• TRY IT
Take the line that contains "structures as CSV and" as the first line and the final line of the records as the last; return exactly those lines and the lines between.

• SUPPLIED DATA

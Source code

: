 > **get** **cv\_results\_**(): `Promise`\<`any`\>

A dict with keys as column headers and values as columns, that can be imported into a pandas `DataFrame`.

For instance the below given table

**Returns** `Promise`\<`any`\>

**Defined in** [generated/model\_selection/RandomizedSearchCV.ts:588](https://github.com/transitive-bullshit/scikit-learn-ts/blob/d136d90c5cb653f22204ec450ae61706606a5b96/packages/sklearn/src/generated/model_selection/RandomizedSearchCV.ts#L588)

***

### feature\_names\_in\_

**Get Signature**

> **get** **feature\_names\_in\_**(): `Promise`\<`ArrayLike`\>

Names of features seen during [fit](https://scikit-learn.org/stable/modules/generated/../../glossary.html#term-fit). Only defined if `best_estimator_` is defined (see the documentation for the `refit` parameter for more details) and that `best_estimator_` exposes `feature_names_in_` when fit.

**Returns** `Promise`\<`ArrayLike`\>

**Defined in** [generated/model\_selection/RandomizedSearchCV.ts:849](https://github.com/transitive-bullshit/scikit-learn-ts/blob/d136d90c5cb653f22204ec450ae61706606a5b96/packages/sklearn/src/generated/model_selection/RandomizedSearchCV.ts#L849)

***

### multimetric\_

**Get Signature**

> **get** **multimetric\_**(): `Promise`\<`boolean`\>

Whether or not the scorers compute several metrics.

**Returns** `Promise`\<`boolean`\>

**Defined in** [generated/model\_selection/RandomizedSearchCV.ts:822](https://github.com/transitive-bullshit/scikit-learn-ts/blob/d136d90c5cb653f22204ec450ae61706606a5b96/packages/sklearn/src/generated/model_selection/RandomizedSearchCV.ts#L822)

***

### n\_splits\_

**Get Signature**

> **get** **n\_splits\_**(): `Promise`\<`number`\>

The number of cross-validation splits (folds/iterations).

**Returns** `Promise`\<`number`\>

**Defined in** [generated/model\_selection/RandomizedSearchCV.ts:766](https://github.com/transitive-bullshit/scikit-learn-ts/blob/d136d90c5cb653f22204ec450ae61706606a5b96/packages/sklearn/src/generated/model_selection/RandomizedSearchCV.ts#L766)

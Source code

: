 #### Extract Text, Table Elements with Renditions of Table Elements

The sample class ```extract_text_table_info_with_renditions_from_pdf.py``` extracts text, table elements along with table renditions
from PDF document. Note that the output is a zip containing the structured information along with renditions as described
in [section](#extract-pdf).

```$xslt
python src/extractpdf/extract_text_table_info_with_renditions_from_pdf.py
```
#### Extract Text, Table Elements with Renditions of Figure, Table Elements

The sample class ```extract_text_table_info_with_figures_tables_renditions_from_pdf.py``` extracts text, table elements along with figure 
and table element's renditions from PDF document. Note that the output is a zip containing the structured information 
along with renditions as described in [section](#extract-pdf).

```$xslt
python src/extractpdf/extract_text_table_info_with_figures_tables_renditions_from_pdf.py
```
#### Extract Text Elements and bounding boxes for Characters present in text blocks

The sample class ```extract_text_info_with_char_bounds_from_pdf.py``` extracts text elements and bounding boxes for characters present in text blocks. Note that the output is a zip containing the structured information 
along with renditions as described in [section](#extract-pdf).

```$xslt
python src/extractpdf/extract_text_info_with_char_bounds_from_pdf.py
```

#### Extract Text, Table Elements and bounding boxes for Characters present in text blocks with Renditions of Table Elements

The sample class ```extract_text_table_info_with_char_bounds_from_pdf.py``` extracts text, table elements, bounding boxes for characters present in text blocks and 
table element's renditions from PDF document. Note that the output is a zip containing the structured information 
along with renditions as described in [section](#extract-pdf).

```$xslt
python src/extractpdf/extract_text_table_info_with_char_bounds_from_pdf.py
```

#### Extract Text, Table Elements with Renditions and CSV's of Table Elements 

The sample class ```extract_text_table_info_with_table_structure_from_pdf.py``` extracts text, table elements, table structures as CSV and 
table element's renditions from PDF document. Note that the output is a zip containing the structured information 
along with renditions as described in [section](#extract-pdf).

• TASK ANSWER
The sample class ```extract_text_table_info_with_table_structure_from_pdf.py``` extracts text, table elements, table structures as CSV and 
table element's renditions from PDF document. Note that the output is a zip containing the structured information 
along with renditions as described in [section](#extract-pdf).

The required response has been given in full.